■ **What is needed**
Scan the records for the string "magnetic", then copy each line that has it.

•••

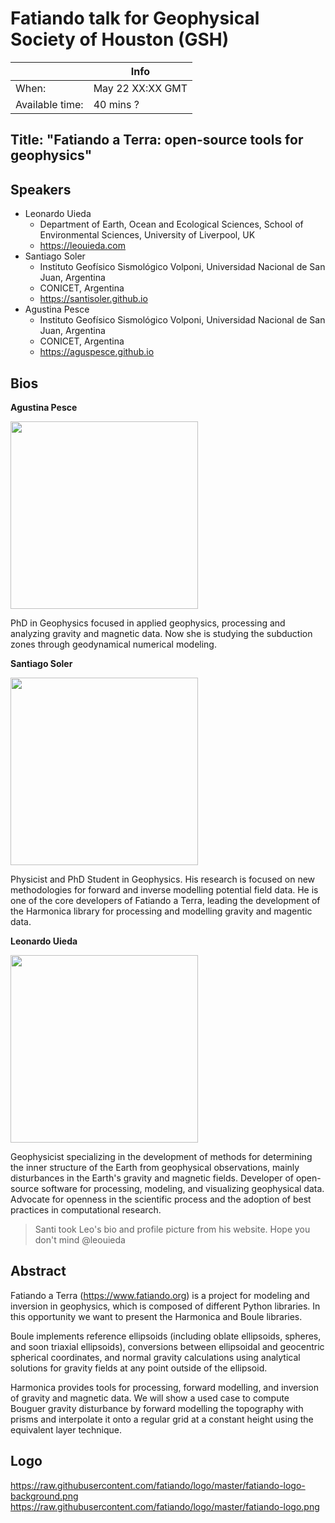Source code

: # Fatiando talk for Geophysical Society of Houston (GSH)


| | Info |
--|------|
When: | May 22 XX:XX GMT
Available time: | 40 mins ?

## Title: "Fatiando a Terra: open-source tools for geophysics"

## Speakers

* Leonardo Uieda 
    * Department of Earth, Ocean and Ecological Sciences, School of Environmental Sciences, University of Liverpool, UK
    * https://leouieda.com
* Santiago Soler
    * Instituto Geofísico Sismológico Volponi, Universidad Nacional de San Juan, Argentina
    * CONICET, Argentina
    * https://santisoler.github.io
* Agustina Pesce
    * Instituto Geofísico Sismológico Volponi, Universidad Nacional de San Juan, Argentina
    * CONICET, Argentina
    * https://aguspesce.github.io

## Bios

**Agustina Pesce**

<img src="https://raw.githubusercontent.com/aguspesce/aguspesce.github.io/master/imgs/about.jpg"
    style="height: 300px">

PhD in Geophysics focused in applied geophysics, processing and analyzing gravity and magnetic data. Now she is studying the subduction zones through geodynamical numerical modeling.

**Santiago Soler**

<img src="https://santisoler.github.io/images/about.jpg"
    style="height: 300px">

Physicist and PhD Student in Geophysics. His research is focused on new methodologies for forward and inverse modelling potential field data. He is one of the core developers of Fatiando a Terra, leading the development of the Harmonica library for processing and modelling gravity and magentic data.

**Leonardo Uieda**

<img src="https://www.leouieda.com/images/uieda.jpg"
    style="height: 300px">

Geophysicist specializing in the development of methods for determining the inner structure of the Earth from geophysical observations, mainly disturbances in the Earth's gravity and magnetic fields. Developer of open-source software for processing, modeling, and visualizing geophysical data. Advocate for openness in the scientific process and the adoption of best practices in computational research.

> Santi took Leo's bio and profile picture from his website. Hope you don't mind @leouieda

## Abstract

Fatiando a Terra (https://www.fatiando.org) is a project for modeling and inversion in geophysics, which is composed of different Python libraries. 
In this opportunity we want to present the Harmonica and Boule libraries. 


Boule implements reference ellipsoids (including oblate ellipsoids, spheres, and soon triaxial ellipsoids), conversions between ellipsoidal and geocentric spherical coordinates, and normal gravity calculations using analytical solutions for gravity fields at any point outside of the ellipsoid. 

Harmonica provides tools for processing, forward modelling, and inversion of gravity and magnetic data. We will show a used case to compute Bouguer gravity disturbance by forward modelling the topography with prisms and interpolate it onto a regular grid at a constant height using the equivalent layer technique.

## Logo
https://raw.githubusercontent.com/fatiando/logo/master/fatiando-logo-background.png
https://raw.githubusercontent.com/fatiando/logo/master/fatiando-logo.png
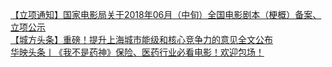   
[【立项通知】国家电影局关于2018年06月（中旬）全国电影剧本（梗概）备案、立项公示](http://www.dianyue.me/archives/006/ptrg8o5qbxbge92b/)  
[【城方头条】重磅！提升上海城市能级和核心竞争力的意见全文公布](http://www.dianyue.me/archives/418/lquc6sfctp0i5igo/)  
[华映头条丨《我不是药神》保险、医药行业必看电影！欢迎包场！](http://www.dianyue.me/archives/299/khyrinw7a7fds9yx/)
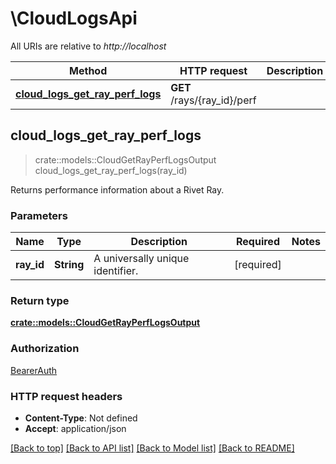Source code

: # \CloudLogsApi

All URIs are relative to *http://localhost*

Method | HTTP request | Description
------------- | ------------- | -------------
[**cloud_logs_get_ray_perf_logs**](CloudLogsApi.md#cloud_logs_get_ray_perf_logs) | **GET** /rays/{ray_id}/perf | 



## cloud_logs_get_ray_perf_logs

> crate::models::CloudGetRayPerfLogsOutput cloud_logs_get_ray_perf_logs(ray_id)


Returns performance information about a Rivet Ray.

### Parameters


Name | Type | Description  | Required | Notes
------------- | ------------- | ------------- | ------------- | -------------
**ray_id** | **String** | A universally unique identifier. | [required] |

### Return type

[**crate::models::CloudGetRayPerfLogsOutput**](CloudGetRayPerfLogsOutput.md)

### Authorization

[BearerAuth](../README.md#BearerAuth)

### HTTP request headers

- **Content-Type**: Not defined
- **Accept**: application/json

[[Back to top]](#) [[Back to API list]](../README.md#documentation-for-api-endpoints) [[Back to Model list]](../README.md#documentation-for-models) [[Back to README]](../README.md)

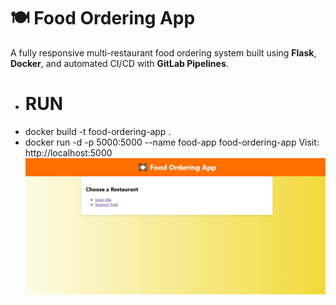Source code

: # 🍽️ Food Ordering App
A fully responsive multi-restaurant food ordering system built using **Flask**, **Docker**, and automated CI/CD with **GitLab Pipelines**.
- # RUN
- docker build -t food-ordering-app .
- docker run -d -p 5000:5000 --name food-app food-ordering-app
Visit: http://localhost:5000
![image Alt](https://github.com/Harsha-1323/food-ordering-app/blob/9257ef4b255a2f7d84e8e718de7d36f0fe95b9c0/Screenshot%20(72).png)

•••

■ **Task output**
PhD in Geophysics focused in applied geophysics, processing and analyzing gravity and magnetic data. Now she is studying the subduction zones through geodynamical numerical modeling.
Geophysicist specializing in the development of methods for determining the inner structure of the Earth from geophysical observations, mainly disturbances in the Earth's gravity and magnetic fields. Developer of open-source software for processing, modeling, and visualizing geophysical data. Advocate for openness in the scientific process and the adoption of best practices in computational research.
Harmonica provides tools for processing, forward modelling, and inversion of gravity and magnetic data. We will show a used case to compute Bouguer gravity disturbance by forward modelling the topography with prisms and interpolate it onto a regular grid at a constant height using the equivalent layer technique.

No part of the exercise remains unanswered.